### PROMPT
Look through the lines below and extract any with the word "programs".

### DATA EXCERPTS
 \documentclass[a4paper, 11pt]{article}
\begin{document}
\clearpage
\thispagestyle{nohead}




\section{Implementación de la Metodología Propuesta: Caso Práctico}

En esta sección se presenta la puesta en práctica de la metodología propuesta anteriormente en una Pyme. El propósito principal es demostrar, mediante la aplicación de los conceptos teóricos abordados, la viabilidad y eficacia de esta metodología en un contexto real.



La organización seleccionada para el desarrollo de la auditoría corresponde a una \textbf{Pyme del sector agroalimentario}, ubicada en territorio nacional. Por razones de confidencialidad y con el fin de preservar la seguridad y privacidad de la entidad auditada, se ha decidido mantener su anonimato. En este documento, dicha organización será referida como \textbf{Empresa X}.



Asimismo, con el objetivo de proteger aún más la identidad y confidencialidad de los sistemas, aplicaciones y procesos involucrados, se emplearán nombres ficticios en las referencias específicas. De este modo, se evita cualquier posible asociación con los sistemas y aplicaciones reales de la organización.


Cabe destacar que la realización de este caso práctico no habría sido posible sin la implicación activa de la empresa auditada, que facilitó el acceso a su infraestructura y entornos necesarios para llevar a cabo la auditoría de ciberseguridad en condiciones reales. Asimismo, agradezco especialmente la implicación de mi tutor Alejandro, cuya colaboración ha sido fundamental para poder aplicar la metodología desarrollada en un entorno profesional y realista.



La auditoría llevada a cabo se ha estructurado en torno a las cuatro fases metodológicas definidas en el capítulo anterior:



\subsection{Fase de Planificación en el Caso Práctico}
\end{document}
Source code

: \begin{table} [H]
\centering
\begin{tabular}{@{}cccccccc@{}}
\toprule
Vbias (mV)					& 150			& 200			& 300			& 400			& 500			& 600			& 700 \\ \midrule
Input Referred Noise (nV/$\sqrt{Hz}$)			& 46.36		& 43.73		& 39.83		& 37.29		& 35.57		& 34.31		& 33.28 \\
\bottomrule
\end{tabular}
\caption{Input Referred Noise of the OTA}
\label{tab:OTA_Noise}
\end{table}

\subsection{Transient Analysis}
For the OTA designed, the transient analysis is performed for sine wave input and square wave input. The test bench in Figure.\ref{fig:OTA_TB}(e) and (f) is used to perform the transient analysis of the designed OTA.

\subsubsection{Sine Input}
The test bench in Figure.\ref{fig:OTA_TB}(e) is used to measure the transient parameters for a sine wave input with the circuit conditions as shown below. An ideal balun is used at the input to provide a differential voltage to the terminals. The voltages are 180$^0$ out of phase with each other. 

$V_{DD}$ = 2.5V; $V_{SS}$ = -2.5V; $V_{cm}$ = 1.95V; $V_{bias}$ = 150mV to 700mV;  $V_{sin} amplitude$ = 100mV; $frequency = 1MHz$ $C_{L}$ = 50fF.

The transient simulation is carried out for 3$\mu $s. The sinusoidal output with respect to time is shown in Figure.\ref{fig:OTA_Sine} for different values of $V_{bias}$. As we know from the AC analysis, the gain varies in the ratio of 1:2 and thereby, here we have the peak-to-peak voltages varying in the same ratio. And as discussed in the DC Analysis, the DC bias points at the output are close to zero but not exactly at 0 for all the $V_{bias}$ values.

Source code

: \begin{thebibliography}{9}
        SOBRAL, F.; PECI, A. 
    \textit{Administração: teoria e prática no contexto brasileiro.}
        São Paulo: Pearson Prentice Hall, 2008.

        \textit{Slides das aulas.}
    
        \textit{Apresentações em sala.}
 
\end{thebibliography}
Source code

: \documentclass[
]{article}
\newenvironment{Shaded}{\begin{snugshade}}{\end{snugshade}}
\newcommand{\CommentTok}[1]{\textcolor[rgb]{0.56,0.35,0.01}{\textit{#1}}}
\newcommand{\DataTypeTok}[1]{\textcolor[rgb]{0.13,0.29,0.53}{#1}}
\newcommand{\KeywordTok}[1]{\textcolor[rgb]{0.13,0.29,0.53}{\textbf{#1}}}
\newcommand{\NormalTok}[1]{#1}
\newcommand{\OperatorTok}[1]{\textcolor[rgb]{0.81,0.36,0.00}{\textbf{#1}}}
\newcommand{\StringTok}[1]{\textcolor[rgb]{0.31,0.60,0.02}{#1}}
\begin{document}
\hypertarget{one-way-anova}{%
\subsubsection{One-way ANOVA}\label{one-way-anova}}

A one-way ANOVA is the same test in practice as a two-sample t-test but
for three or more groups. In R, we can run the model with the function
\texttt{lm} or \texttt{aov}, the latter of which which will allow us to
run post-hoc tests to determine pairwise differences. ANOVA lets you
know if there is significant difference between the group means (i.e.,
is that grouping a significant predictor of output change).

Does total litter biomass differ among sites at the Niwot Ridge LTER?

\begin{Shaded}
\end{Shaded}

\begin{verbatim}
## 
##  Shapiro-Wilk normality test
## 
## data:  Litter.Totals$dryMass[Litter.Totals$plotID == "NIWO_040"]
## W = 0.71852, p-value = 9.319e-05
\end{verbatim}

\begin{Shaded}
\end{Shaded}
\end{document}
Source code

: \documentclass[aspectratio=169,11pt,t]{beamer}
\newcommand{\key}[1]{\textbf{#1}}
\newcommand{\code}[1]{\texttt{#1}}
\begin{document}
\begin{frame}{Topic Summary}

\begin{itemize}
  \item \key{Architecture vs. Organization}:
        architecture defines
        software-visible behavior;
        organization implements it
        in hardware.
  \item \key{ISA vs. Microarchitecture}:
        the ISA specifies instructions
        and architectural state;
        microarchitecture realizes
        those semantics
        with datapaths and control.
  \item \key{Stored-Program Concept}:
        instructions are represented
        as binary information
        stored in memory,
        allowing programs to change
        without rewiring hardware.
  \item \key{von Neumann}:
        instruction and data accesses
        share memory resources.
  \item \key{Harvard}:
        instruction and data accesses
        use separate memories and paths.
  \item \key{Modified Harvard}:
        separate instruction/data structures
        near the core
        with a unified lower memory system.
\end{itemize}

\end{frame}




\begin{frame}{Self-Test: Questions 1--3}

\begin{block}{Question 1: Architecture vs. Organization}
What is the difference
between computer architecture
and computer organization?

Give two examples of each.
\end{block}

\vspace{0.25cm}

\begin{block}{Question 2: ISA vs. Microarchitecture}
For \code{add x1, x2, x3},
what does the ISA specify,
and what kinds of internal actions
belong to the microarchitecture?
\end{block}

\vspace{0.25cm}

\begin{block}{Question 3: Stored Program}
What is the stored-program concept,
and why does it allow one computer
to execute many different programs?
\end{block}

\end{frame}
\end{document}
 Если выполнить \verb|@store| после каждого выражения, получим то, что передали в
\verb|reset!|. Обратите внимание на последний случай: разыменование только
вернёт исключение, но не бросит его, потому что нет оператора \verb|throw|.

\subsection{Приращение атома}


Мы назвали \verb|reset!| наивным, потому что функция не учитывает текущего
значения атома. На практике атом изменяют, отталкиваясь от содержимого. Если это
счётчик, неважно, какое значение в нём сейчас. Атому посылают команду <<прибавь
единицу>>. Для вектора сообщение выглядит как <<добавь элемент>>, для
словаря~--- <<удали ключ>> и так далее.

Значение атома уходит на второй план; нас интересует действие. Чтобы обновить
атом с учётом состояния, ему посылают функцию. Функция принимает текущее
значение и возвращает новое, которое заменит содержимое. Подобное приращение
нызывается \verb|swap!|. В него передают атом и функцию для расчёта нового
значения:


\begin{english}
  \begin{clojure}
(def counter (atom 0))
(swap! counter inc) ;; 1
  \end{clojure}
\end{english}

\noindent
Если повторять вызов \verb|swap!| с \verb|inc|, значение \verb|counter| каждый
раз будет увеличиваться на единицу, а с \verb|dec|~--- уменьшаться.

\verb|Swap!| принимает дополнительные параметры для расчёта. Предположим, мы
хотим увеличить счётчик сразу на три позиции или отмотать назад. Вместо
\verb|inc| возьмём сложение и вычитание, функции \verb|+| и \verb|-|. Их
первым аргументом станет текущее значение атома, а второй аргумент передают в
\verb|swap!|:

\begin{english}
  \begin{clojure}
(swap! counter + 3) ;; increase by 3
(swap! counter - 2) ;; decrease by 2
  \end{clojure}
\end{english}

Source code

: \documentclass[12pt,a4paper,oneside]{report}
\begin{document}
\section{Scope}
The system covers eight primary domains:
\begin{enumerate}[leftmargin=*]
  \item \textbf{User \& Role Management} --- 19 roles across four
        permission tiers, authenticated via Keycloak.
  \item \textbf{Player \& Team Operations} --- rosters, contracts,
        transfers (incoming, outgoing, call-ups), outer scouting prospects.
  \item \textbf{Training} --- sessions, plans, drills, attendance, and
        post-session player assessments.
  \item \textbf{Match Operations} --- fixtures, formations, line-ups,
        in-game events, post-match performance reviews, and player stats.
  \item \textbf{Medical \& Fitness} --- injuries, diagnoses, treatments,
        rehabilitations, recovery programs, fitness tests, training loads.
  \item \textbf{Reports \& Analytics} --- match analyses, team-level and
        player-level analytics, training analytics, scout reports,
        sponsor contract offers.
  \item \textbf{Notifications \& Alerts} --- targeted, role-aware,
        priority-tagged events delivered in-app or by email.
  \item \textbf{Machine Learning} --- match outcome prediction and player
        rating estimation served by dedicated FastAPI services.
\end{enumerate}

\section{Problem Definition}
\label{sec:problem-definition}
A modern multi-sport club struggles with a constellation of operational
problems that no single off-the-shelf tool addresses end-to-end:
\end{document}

### ANSWER SECTION
        allowing programs to change
to execute many different programs?
        rehabilitations, recovery programs, fitness tests, training loads.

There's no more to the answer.